Raisin Bread
Homemade Raisin Bread: Kid-Approved and Nutrient-Rich!
I'm excited to share a delightful homemade treat that will have your kids begging for more - my Healthy Raisin Bread!
I've given it a nourishing overhaul with wholemeal spelt flour, ensuring those grains are packed with goodness. Eggs, nature's protein-packed gift, adding that soft, fluffy texture. Unsweetened apple sauce - a secret ingredient for natural sweetness and moisture. Honey - a touch of liquid gold to elevate the flavour. Raisins - for that burst of natural sweetness and chewy goodness. And a pinch of cinnamon - for that cozy, comforting aroma! It's a win-win for both taste and nutrition!
DIETARY: VEG, NF
ALLERGENS: Wheat, Dairy, Eggs
AGE GROUP: 12 months+
SERVES: 24
PREP: 10 mins
COOK: 40-45 mins
INGREDIENTS:
1 ½ cups (210g) wholemeal spelt flour
2 tsp (5g) ground cinnamon
1 tsp (4g) baking powder
¼ tsp (1g) baking soda
Pinch sea salt
2 large eggs
1 cup (140g) apple sauce
1/3 cup (100g) honey
1/3 cup (65g) unsalted butter, melted
1 tsp (5ml) vanilla extract
1 cup (160g) raisins
METHOD:
Preheat oven to 180°C. Grease and line a loaf tin (base measurement 11cm x 21cm) with baking paper.
Place all ingredients into a large bowl and mix to combine.
Add wet ingredients and gently mix to combine.
Gently fold in raisins and pour batter into prepared loaf tin.
Bake in oven for 40-45 mins or until a cake tester comes out clean.

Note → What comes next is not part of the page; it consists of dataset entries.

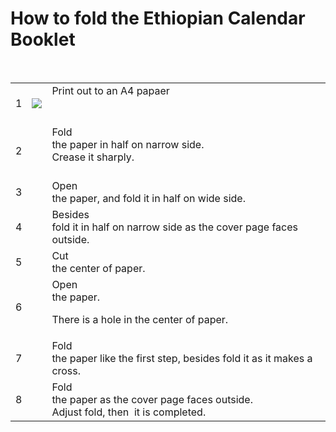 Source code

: <h1>How to fold the Ethiopian Calendar Booklet</h1>
<br>
<table cellpadding='2' border='0' cellspacing='2'>
<tbody>
<tr>
<td>1<br>
<td><img src='P1040374.jpg'>
<td>Print out to an A4 papaer<br>
<br>
<br>
<tr>
<td>2<br>
<td><img src='P1040375.jpg' alt=''>
<td>Fold<br>
the paper in half on narrow side.<br>
Crease it sharply.<br>
<br>
<tr>
<td>3<br>
<td><img src='P1040376.jpg' alt=''>
<td>Open<br>
the paper, and fold it in half on wide side.<br>
<tr>
<td align='undefined'>4<br>
<td align='undefined'><img src='P1040377.jpg' alt=''>
<td align='undefined'>Besides<br>
fold it in half on narrow side as the cover page faces outside.<br>
<tr>
<td align='undefined'>5<br>
<td align='undefined'><img src='P1040378.jpg' alt=''>
<td align='undefined'>Cut<br>
the center of paper.<br>
<tr>
<td align='undefined'>6<br>
<td align='undefined'><img src='P1040379.jpg' alt=''>
<td align='undefined'>Open<br>
the paper.<br>

There is a hole in the center of paper.<br>
<tr>
<td align='undefined'>7<br>
<td><img src='P1040380.jpg' alt=''>
<td>Fold<br>
the paper like the first step, besides fold it as it makes a cross.<br>
<tr>
<td>8<br>
<td><img src='P1040381.jpg' alt=''>
<td>Fold<br>
the paper as the cover page faces outside.<br>
Adjust fold, then&nbsp; it is completed.
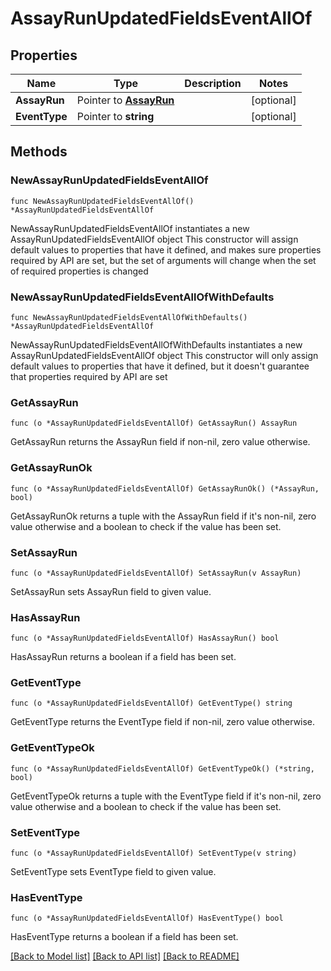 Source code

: # AssayRunUpdatedFieldsEventAllOf

## Properties

Name | Type | Description | Notes
------------ | ------------- | ------------- | -------------
**AssayRun** | Pointer to [**AssayRun**](AssayRun.md) |  | [optional] 
**EventType** | Pointer to **string** |  | [optional] 

## Methods

### NewAssayRunUpdatedFieldsEventAllOf

`func NewAssayRunUpdatedFieldsEventAllOf() *AssayRunUpdatedFieldsEventAllOf`

NewAssayRunUpdatedFieldsEventAllOf instantiates a new AssayRunUpdatedFieldsEventAllOf object
This constructor will assign default values to properties that have it defined,
and makes sure properties required by API are set, but the set of arguments
will change when the set of required properties is changed

### NewAssayRunUpdatedFieldsEventAllOfWithDefaults

`func NewAssayRunUpdatedFieldsEventAllOfWithDefaults() *AssayRunUpdatedFieldsEventAllOf`

NewAssayRunUpdatedFieldsEventAllOfWithDefaults instantiates a new AssayRunUpdatedFieldsEventAllOf object
This constructor will only assign default values to properties that have it defined,
but it doesn't guarantee that properties required by API are set

### GetAssayRun

`func (o *AssayRunUpdatedFieldsEventAllOf) GetAssayRun() AssayRun`

GetAssayRun returns the AssayRun field if non-nil, zero value otherwise.

### GetAssayRunOk

`func (o *AssayRunUpdatedFieldsEventAllOf) GetAssayRunOk() (*AssayRun, bool)`

GetAssayRunOk returns a tuple with the AssayRun field if it's non-nil, zero value otherwise
and a boolean to check if the value has been set.

### SetAssayRun

`func (o *AssayRunUpdatedFieldsEventAllOf) SetAssayRun(v AssayRun)`

SetAssayRun sets AssayRun field to given value.

### HasAssayRun

`func (o *AssayRunUpdatedFieldsEventAllOf) HasAssayRun() bool`

HasAssayRun returns a boolean if a field has been set.

### GetEventType

`func (o *AssayRunUpdatedFieldsEventAllOf) GetEventType() string`

GetEventType returns the EventType field if non-nil, zero value otherwise.

### GetEventTypeOk

`func (o *AssayRunUpdatedFieldsEventAllOf) GetEventTypeOk() (*string, bool)`

GetEventTypeOk returns a tuple with the EventType field if it's non-nil, zero value otherwise
and a boolean to check if the value has been set.

### SetEventType

`func (o *AssayRunUpdatedFieldsEventAllOf) SetEventType(v string)`

SetEventType sets EventType field to given value.

### HasEventType

`func (o *AssayRunUpdatedFieldsEventAllOf) HasEventType() bool`

HasEventType returns a boolean if a field has been set.


[[Back to Model list]](../README.md#documentation-for-models) [[Back to API list]](../README.md#documentation-for-api-endpoints) [[Back to README]](../README.md)


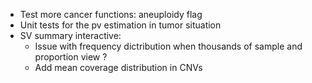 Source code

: + Test more cancer functions: aneuploidy flag
+ Unit tests for the pv estimation in tumor situation
+ SV summary interactive:
    + Issue with frequency dictribution when thousands of sample and proportion view ?
    + Add mean coverage distribution in CNVs
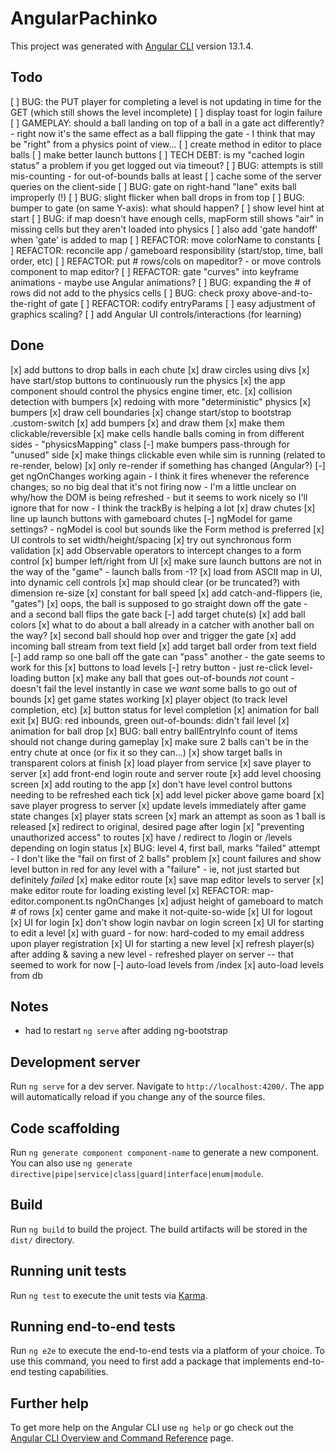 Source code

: # AngularPachinko

This project was generated with [Angular CLI](https://github.com/angular/angular-cli) version 13.1.4.

## Todo

[ ] BUG: the PUT player for completing a level is not updating in time for the GET (which still shows the level incomplete)
[ ] display toast for login failure
[ ] GAMEPLAY: should a ball landing on top of a ball in a gate act differently?
    - right now it's the same effect as a ball flipping the gate
        - I think that may be "right" from a physics point of view...
[ ] create method in editor to place balls
[ ] make better launch buttons
[ ] TECH DEBT: is my "cached login status" a problem if you get logged out via timeout?
[ ] BUG: attempts is still mis-counting
     - for out-of-bounds balls at least
[ ] cache some of the server queries on the client-side
[ ] BUG: gate on right-hand "lane" exits ball improperly (!)
[ ] BUG: slight flicker when ball drops in from top
[ ] BUG: bumper to gate (on same Y-axis): what should happen?
[ ] show level hint at start
[ ] BUG: if map doesn't have enough cells, mapForm still shows "air" in missing cells but they aren't loaded into physics
[ ] also add 'gate handoff' when 'gate' is added to map
[ ] REFACTOR: move colorName to constants
[ ] REFACTOR: reconcile app / gameboard responsibility (start/stop, time, ball order, etc)
[ ] REFACTOR: put # rows/cols on mapeditor?
    - or move controls component to map editor?
[ ] REFACTOR: gate "curves" into keyframe animations
    - maybe use Angular animations?
[ ] BUG: expanding the # of rows did not add to the physics cells
[ ] BUG: check proxy above-and-to-the-right of gate
[ ] REFACTOR: codify entryParams
[ ] easy adjustment of graphics scaling?
[ ] add Angular UI controls/interactions (for learning)

## Done

[x] add buttons to drop balls in each chute
[x] draw circles using divs
[x] have start/stop buttons to continuously run the physics
    [x] the app component should control the physics engine timer, etc.
[x] collision detection with bumpers
[x] redoing with more "deterministic" physics
    [x] bumpers
    [x] draw cell boundaries
[x] change start/stop to bootstrap .custom-switch
[x] add bumpers
    [x] and draw them
    [x] make them clickable/reversible
[x] make cells handle balls coming in from different sides
    - "physicsMapping" class
[-] make bumpers pass-through for "unused" side
[x] make things clickable even while sim is running (related to re-render, below)
[x] only re-render if something has changed (Angular?)
[-] get ngOnChanges working again
    - I think it fires whenever the reference changes; so no big deal that it's not firing now
    - I'm a little unclear on why/how the DOM is being refreshed
    - but it seems to work nicely so I'll ignore that for now
      - I think the trackBy is helping a lot
[x] draw chutes
[x] line up launch buttons with gameboard chutes
[-] ngModel for game settings?
    - ngModel is cool but sounds like the Form method is preferred
[x] UI controls to set width/height/spacing
    [x] try out synchronous form validation
    [x] add Observable operators to intercept changes to a form control
[x] bumper left/right from UI
[x] make sure launch buttons are not in the way of the "game"
    - launch balls from -1?
[x] load from ASCII map in UI, into dynamic cell controls
[x] map should clear (or be truncated?) with dimension re-size
[x] constant for ball speed
[x] add catch-and-flippers (ie, "gates")
[x] oops, the ball is supposed to go straight down off the gate
    - and a second ball flips the gate back
[-] add target chute(s)
[x] add ball colors
[x] what to do about a ball already in a catcher with another ball on the way?
    [x] second ball should hop over and trigger the gate
[x] add incoming ball stream from text field
[x] add target ball order from text field
[-] add ramp so one ball off the gate can "pass" another
    - the gate seems to work for this
[x] buttons to load levels
[-] retry button
    - just re-click level-loading button
[x] make any ball that goes out-of-bounds *not* count
    - doesn't fail the level instantly in case we *want* some balls to go out of bounds
[x] get game states working
[x] player object (to track level completion, etc)
[x] button status for level completion
[x] animation for ball exit
[x] BUG: red inbounds, green out-of-bounds: didn't fail level
[x] animation for ball drop
[x] BUG: ball entry ballEntryInfo count of items should not change during gameplay
[x] make sure 2 balls can't be in the entry chute at once (or fix it so they can...)
[x] show target balls in transparent colors at finish
[x] load player from service
[x] save player to server
[x] add front-end login route and server route
[x] add level choosing screen
[x] add routing to the app
[x] don't have level control buttons needing to be refreshed each tick
[x] add level picker above game board
[x] save player progress to server
[x] update levels immediately after game state changes
[x] player stats screen
[x] mark an attempt as soon as 1 ball is released
[x] redirect to original, desired page after login
[x] "preventing unauthorized access" to routes
[x] have / redirect to /login or /levels depending on login status
[x] BUG: level 4, first ball, marks "failed" attempt
    - I don't like the "fail on first of 2 balls" problem
[x] count failures and show level button in red for any level with a "failure"
    - ie, not just started but definitely *failed*
[x] make editor route
[x] save map editor levels to server
[x] make editor route for loading existing level
[x] REFACTOR: map-editor.component.ts ngOnChanges
[x] adjust height of gameboard to match # of rows
[x] center game and make it not-quite-so-wide
[x] UI for logout
[x] UI for login
    [x] don't show login navbar on login screen
[x] UI for starting to edit a level
    [x] with guard
        - for now: hard-coded to my email address upon player registration
[x] UI for starting a new level
[x] refresh player(s) after adding & saving a new level
    - refreshed player on server -- that seemed to work for now
[-] auto-load levels from /index
[x] auto-load levels from db

## Notes

- had to restart `ng serve` after adding ng-bootstrap

## Development server

Run `ng serve` for a dev server. Navigate to `http://localhost:4200/`. The app will automatically reload if you change any of the source files.

## Code scaffolding

Run `ng generate component component-name` to generate a new component. You can also use `ng generate directive|pipe|service|class|guard|interface|enum|module`.

## Build

Run `ng build` to build the project. The build artifacts will be stored in the `dist/` directory.

## Running unit tests

Run `ng test` to execute the unit tests via [Karma](https://karma-runner.github.io).

## Running end-to-end tests

Run `ng e2e` to execute the end-to-end tests via a platform of your choice. To use this command, you need to first add a package that implements end-to-end testing capabilities.

## Further help

To get more help on the Angular CLI use `ng help` or go check out the [Angular CLI Overview and Command Reference](https://angular.io/cli) page.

Allow to cool in tin before slicing.
STORING LEFTOVERS:
Store in an airtight container in the fridge for up to 10 days or freeze for up to 4 months.
TIPS:
Allergies:
For a gluten-free version: Swap wholemeal spelt flour for brown rice flour or a gluten-free flour blend of choice.
For an egg-free version: Swap egg for a store-bought egg replacer or use a flax egg (1 egg = 1 tbsp flaxseed meal + 3 tbsp water) or chia egg (1 egg = 1 tbsp chia seed meal + 3 tbsp water).
Easy ingredient swaps:
Swap pumpkin for steamed sweet potato.
Swap raisins for sultanas or dried fruit of choice.
Swap maple syrup for honey.
Additional boosters:
Add 1-2 tbsp of chia seeds to the batter before baking.
Baby-friendly version:
Leave out maple syrup. Serve mashed or cut into finger food-sized pieces.